Given information: Begin

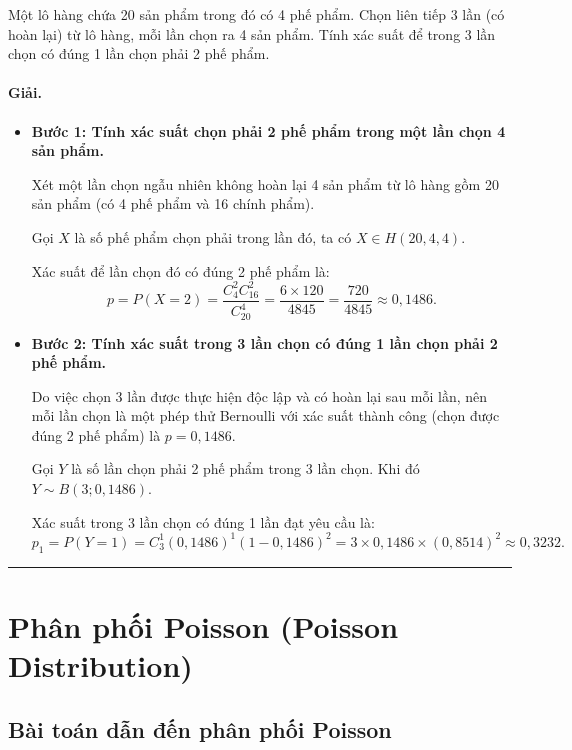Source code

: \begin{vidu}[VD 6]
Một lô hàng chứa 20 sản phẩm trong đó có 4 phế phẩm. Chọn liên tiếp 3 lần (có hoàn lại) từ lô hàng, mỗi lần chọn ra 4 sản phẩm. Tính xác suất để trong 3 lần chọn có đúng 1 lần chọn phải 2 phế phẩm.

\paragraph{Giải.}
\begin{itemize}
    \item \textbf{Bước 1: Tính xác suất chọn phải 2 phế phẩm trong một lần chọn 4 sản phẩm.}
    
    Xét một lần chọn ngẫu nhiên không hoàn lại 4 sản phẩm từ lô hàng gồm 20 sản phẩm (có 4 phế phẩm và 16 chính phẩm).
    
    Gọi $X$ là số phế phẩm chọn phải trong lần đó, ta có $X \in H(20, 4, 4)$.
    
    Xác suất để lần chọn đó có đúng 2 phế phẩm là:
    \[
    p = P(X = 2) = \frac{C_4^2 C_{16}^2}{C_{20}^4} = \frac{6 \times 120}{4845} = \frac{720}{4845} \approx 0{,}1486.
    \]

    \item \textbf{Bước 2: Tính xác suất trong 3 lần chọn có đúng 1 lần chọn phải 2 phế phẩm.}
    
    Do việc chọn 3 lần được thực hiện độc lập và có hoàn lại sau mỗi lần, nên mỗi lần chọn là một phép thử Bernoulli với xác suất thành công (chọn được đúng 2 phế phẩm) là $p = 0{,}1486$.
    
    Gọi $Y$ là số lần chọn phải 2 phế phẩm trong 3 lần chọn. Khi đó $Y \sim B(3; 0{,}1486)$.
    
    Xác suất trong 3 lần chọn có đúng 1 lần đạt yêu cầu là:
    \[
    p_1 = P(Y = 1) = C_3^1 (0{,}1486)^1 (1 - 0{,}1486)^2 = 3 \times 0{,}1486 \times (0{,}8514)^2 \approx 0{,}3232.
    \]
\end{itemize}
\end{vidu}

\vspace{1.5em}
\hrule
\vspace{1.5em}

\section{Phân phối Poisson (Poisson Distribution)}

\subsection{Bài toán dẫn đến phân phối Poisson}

Given information: End
Given information: Begin

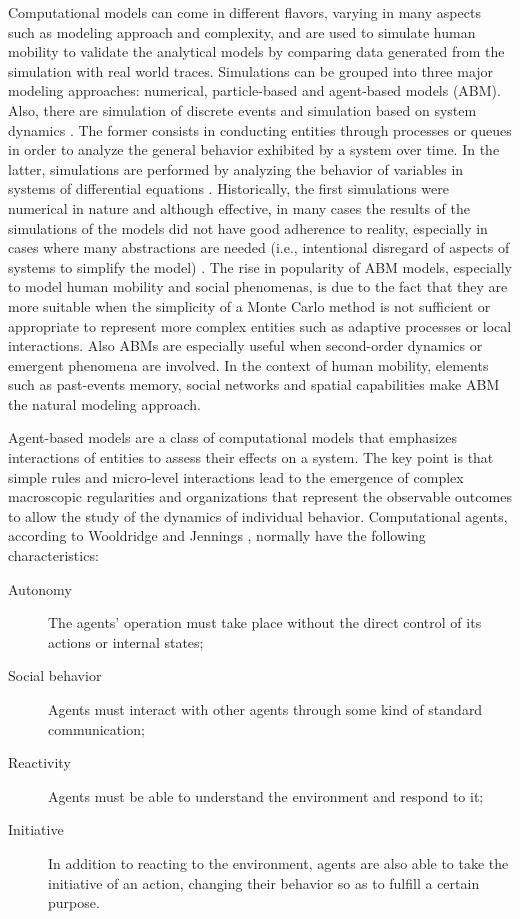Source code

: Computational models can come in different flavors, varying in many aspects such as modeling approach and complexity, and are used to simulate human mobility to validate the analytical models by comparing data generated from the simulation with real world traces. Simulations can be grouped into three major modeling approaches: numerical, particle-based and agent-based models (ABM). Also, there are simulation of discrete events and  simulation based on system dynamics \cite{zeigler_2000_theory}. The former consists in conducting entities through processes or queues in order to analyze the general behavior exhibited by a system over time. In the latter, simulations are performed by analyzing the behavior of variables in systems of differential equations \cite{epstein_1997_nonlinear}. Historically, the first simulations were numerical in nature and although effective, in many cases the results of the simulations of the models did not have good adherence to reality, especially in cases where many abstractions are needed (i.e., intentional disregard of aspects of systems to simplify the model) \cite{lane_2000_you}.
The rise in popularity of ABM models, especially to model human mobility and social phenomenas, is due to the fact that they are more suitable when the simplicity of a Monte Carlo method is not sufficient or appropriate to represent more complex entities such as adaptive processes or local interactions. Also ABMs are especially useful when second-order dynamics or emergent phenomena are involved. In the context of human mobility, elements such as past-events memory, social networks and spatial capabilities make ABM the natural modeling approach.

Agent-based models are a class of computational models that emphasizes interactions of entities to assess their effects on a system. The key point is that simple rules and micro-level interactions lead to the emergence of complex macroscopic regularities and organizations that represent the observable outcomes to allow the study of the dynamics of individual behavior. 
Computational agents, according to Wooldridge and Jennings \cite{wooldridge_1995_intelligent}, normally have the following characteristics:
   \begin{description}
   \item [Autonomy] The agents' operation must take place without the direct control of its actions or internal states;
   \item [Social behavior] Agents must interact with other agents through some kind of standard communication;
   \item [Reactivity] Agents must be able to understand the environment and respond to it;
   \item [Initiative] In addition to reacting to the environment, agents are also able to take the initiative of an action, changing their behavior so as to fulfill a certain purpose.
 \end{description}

Given information: End
Given information: Begin

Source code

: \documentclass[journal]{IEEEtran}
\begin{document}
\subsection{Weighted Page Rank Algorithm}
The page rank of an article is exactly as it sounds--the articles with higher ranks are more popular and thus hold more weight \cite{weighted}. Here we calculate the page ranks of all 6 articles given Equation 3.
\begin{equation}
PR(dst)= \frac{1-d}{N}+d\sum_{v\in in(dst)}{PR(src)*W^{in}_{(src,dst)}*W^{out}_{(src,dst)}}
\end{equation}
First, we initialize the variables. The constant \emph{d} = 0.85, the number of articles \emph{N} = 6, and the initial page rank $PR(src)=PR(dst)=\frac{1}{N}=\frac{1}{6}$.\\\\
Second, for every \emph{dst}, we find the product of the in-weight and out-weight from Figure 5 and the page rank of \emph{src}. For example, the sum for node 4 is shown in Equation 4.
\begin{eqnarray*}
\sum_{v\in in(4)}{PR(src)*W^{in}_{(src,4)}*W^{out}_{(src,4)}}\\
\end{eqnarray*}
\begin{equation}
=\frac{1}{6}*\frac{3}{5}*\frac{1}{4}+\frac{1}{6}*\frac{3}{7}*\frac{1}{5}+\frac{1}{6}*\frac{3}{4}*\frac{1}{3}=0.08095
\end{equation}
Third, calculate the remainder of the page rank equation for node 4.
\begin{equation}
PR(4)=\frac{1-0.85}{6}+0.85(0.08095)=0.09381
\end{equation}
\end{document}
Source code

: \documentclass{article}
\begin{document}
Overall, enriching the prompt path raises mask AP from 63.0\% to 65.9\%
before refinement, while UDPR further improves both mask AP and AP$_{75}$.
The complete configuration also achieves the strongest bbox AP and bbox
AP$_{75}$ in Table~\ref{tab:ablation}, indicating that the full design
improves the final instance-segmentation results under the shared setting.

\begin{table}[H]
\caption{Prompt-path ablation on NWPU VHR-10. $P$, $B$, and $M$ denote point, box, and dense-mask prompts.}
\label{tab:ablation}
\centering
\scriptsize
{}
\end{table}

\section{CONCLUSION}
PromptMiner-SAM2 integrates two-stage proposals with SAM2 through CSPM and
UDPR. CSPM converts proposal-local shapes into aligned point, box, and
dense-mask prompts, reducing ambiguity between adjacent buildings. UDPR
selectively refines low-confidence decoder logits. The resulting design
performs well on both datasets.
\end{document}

Given information: End

What needs to be done:
Locate the word "CSPM" in the records and collect each line it appears in.

Answer below:
PromptMiner-SAM2 integrates two-stage proposals with SAM2 through CSPM and
UDPR. CSPM converts proposal-local shapes into aligned point, box, and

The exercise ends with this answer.